Source data

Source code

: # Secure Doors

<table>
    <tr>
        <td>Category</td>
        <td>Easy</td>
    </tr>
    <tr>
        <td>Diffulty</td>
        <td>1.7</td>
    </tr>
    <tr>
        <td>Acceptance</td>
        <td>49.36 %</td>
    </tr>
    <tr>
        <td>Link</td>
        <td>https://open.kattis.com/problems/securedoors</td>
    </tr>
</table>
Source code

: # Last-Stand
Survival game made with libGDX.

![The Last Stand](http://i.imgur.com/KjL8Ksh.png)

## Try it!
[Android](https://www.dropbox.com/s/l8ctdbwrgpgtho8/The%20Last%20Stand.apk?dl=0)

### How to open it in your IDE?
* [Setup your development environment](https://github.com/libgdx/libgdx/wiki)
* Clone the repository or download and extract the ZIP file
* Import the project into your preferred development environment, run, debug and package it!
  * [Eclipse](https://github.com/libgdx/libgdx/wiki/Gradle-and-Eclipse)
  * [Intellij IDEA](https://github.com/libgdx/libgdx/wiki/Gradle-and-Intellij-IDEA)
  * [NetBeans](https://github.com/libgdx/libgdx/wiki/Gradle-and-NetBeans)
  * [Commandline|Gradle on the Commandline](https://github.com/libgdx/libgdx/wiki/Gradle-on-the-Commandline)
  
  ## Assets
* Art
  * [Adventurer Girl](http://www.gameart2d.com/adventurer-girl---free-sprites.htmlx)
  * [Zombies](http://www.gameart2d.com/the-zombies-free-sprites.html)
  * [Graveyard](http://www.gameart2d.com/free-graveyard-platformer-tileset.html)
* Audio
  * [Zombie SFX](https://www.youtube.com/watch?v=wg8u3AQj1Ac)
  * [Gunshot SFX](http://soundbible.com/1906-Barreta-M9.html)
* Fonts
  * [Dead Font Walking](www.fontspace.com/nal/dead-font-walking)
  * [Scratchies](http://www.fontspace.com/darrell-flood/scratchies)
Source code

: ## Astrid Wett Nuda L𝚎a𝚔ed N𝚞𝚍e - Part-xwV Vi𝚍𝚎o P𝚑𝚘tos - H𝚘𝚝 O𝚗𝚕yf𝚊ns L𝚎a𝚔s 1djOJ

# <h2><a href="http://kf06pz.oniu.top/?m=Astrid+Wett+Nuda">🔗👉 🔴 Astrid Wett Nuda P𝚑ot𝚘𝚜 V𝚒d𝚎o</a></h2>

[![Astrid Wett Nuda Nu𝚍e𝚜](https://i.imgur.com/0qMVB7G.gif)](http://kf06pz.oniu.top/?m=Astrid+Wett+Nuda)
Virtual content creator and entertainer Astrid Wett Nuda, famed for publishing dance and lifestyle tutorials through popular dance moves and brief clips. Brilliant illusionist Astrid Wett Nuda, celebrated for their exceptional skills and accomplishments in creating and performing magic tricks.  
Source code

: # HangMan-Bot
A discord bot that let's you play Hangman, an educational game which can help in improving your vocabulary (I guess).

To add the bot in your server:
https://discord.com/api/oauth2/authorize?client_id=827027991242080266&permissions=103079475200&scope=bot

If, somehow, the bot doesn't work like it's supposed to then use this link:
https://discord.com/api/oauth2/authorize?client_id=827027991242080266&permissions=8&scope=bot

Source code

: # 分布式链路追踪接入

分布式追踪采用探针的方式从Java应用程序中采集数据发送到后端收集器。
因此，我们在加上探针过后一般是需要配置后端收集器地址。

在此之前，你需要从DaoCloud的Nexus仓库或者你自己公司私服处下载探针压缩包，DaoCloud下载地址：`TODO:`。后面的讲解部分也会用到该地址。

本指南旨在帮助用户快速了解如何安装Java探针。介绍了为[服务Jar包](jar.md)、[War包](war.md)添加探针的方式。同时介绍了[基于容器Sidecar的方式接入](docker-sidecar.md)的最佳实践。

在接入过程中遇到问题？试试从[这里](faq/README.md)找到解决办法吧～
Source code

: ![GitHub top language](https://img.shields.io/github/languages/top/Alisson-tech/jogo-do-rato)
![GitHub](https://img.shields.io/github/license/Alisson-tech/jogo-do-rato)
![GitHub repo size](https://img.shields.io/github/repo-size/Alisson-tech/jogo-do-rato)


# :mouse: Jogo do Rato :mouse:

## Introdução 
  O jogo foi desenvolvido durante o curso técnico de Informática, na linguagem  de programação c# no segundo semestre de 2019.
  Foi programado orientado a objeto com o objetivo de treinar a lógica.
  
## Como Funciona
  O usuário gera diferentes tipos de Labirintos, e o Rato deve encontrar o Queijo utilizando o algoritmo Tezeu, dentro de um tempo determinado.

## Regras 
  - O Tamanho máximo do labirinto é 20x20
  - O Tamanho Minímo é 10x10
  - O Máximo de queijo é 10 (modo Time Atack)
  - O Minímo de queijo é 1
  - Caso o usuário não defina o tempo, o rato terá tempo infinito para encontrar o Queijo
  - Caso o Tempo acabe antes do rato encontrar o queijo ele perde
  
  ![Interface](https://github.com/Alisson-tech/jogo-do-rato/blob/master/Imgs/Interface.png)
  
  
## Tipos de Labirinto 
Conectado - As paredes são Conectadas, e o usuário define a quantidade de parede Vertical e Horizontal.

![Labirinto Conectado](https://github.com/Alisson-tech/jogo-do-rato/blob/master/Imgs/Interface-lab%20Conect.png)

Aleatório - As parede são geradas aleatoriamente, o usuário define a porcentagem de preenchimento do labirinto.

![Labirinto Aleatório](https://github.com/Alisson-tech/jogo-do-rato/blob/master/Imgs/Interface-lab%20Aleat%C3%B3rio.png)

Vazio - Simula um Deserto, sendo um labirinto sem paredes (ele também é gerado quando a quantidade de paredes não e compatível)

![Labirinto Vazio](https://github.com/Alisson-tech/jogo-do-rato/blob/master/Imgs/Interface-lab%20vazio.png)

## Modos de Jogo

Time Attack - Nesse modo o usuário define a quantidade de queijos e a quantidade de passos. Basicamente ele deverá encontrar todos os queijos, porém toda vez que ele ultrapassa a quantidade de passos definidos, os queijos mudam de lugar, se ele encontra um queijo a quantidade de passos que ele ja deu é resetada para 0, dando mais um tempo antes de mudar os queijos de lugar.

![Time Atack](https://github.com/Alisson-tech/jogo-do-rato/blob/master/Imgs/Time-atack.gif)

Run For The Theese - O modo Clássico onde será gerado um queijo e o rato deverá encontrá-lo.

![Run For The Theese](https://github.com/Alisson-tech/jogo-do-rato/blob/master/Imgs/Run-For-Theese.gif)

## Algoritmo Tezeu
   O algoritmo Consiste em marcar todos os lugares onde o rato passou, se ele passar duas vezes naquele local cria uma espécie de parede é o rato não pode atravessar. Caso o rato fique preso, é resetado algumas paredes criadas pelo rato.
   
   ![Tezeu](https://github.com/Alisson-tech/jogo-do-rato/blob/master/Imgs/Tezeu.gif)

Task description
Would you transcribe the entries above exactly as they appear?

Answer
Source code

: # Secure Doors

<table>
    <tr>
        <td>Category</td>
        <td>Easy</td>
    </tr>
    <tr>
        <td>Diffulty</td>
        <td>1.7</td>
    </tr>
    <tr>
        <td>Acceptance</td>
        <td>49.36 %</td>
    </tr>
    <tr>
        <td>Link</td>
        <td>https://open.kattis.com/problems/securedoors</td>
    </tr>
</table>
Source code

: # Last-Stand
Survival game made with libGDX.

![The Last Stand](http://i.imgur.com/KjL8Ksh.png)

## Try it!
[Android](https://www.dropbox.com/s/l8ctdbwrgpgtho8/The%20Last%20Stand.apk?dl=0)

### How to open it in your IDE?
* [Setup your development environment](https://github.com/libgdx/libgdx/wiki)
* Clone the repository or download and extract the ZIP file
* Import the project into your preferred development environment, run, debug and package it!
  * [Eclipse](https://github.com/libgdx/libgdx/wiki/Gradle-and-Eclipse)
  * [Intellij IDEA](https://github.com/libgdx/libgdx/wiki/Gradle-and-Intellij-IDEA)
  * [NetBeans](https://github.com/libgdx/libgdx/wiki/Gradle-and-NetBeans)
  * [Commandline|Gradle on the Commandline](https://github.com/libgdx/libgdx/wiki/Gradle-on-the-Commandline)
  
  ## Assets
* Art
  * [Adventurer Girl](http://www.gameart2d.com/adventurer-girl---free-sprites.htmlx)
  * [Zombies](http://www.gameart2d.com/the-zombies-free-sprites.html)
  * [Graveyard](http://www.gameart2d.com/free-graveyard-platformer-tileset.html)
* Audio
  * [Zombie SFX](https://www.youtube.com/watch?v=wg8u3AQj1Ac)
  * [Gunshot SFX](http://soundbible.com/1906-Barreta-M9.html)
* Fonts
  * [Dead Font Walking](www.fontspace.com/nal/dead-font-walking)
  * [Scratchies](http://www.fontspace.com/darrell-flood/scratchies)
Source code

: ## Astrid Wett Nuda L𝚎a𝚔ed N𝚞𝚍e - Part-xwV Vi𝚍𝚎o P𝚑𝚘tos - H𝚘𝚝 O𝚗𝚕yf𝚊ns L𝚎a𝚔s 1djOJ

# <h2><a href="http://kf06pz.oniu.top/?m=Astrid+Wett+Nuda">🔗👉 🔴 Astrid Wett Nuda P𝚑ot𝚘𝚜 V𝚒d𝚎o</a></h2>

[![Astrid Wett Nuda Nu𝚍e𝚜](https://i.imgur.com/0qMVB7G.gif)](http://kf06pz.oniu.top/?m=Astrid+Wett+Nuda)
Virtual content creator and entertainer Astrid Wett Nuda, famed for publishing dance and lifestyle tutorials through popular dance moves and brief clips. Brilliant illusionist Astrid Wett Nuda, celebrated for their exceptional skills and accomplishments in creating and performing magic tricks.  
Source code

: # HangMan-Bot
A discord bot that let's you play Hangman, an educational game which can help in improving your vocabulary (I guess).

To add the bot in your server:
https://discord.com/api/oauth2/authorize?client_id=827027991242080266&permissions=103079475200&scope=bot

If, somehow, the bot doesn't work like it's supposed to then use this link:
https://discord.com/api/oauth2/authorize?client_id=827027991242080266&permissions=8&scope=bot

Source code

: # 分布式链路追踪接入

分布式追踪采用探针的方式从Java应用程序中采集数据发送到后端收集器。
因此，我们在加上探针过后一般是需要配置后端收集器地址。

在此之前，你需要从DaoCloud的Nexus仓库或者你自己公司私服处下载探针压缩包，DaoCloud下载地址：`TODO:`。后面的讲解部分也会用到该地址。

本指南旨在帮助用户快速了解如何安装Java探针。介绍了为[服务Jar包](jar.md)、[War包](war.md)添加探针的方式。同时介绍了[基于容器Sidecar的方式接入](docker-sidecar.md)的最佳实践。

在接入过程中遇到问题？试试从[这里](faq/README.md)找到解决办法吧～
Source code

: ![GitHub top language](https://img.shields.io/github/languages/top/Alisson-tech/jogo-do-rato)
![GitHub](https://img.shields.io/github/license/Alisson-tech/jogo-do-rato)
![GitHub repo size](https://img.shields.io/github/repo-size/Alisson-tech/jogo-do-rato)


# :mouse: Jogo do Rato :mouse:

## Introdução 
  O jogo foi desenvolvido durante o curso técnico de Informática, na linguagem  de programação c# no segundo semestre de 2019.
  Foi programado orientado a objeto com o objetivo de treinar a lógica.
  
## Como Funciona
  O usuário gera diferentes tipos de Labirintos, e o Rato deve encontrar o Queijo utilizando o algoritmo Tezeu, dentro de um tempo determinado.

## Regras 
  - O Tamanho máximo do labirinto é 20x20
  - O Tamanho Minímo é 10x10
  - O Máximo de queijo é 10 (modo Time Atack)
  - O Minímo de queijo é 1
  - Caso o usuário não defina o tempo, o rato terá tempo infinito para encontrar o Queijo
  - Caso o Tempo acabe antes do rato encontrar o queijo ele perde
  
  ![Interface](https://github.com/Alisson-tech/jogo-do-rato/blob/master/Imgs/Interface.png)
  
  
## Tipos de Labirinto 
Conectado - As paredes são Conectadas, e o usuário define a quantidade de parede Vertical e Horizontal.

![Labirinto Conectado](https://github.com/Alisson-tech/jogo-do-rato/blob/master/Imgs/Interface-lab%20Conect.png)

Aleatório - As parede são geradas aleatoriamente, o usuário define a porcentagem de preenchimento do labirinto.

![Labirinto Aleatório](https://github.com/Alisson-tech/jogo-do-rato/blob/master/Imgs/Interface-lab%20Aleat%C3%B3rio.png)

Vazio - Simula um Deserto, sendo um labirinto sem paredes (ele também é gerado quando a quantidade de paredes não e compatível)

![Labirinto Vazio](https://github.com/Alisson-tech/jogo-do-rato/blob/master/Imgs/Interface-lab%20vazio.png)

## Modos de Jogo

Time Attack - Nesse modo o usuário define a quantidade de queijos e a quantidade de passos. Basicamente ele deverá encontrar todos os queijos, porém toda vez que ele ultrapassa a quantidade de passos definidos, os queijos mudam de lugar, se ele encontra um queijo a quantidade de passos que ele ja deu é resetada para 0, dando mais um tempo antes de mudar os queijos de lugar.

![Time Atack](https://github.com/Alisson-tech/jogo-do-rato/blob/master/Imgs/Time-atack.gif)

Run For The Theese - O modo Clássico onde será gerado um queijo e o rato deverá encontrá-lo.

![Run For The Theese](https://github.com/Alisson-tech/jogo-do-rato/blob/master/Imgs/Run-For-Theese.gif)

## Algoritmo Tezeu
   O algoritmo Consiste em marcar todos os lugares onde o rato passou, se ele passar duas vezes naquele local cria uma espécie de parede é o rato não pode atravessar. Caso o rato fique preso, é resetado algumas paredes criadas pelo rato.
   
   ![Tezeu](https://github.com/Alisson-tech/jogo-do-rato/blob/master/Imgs/Tezeu.gif)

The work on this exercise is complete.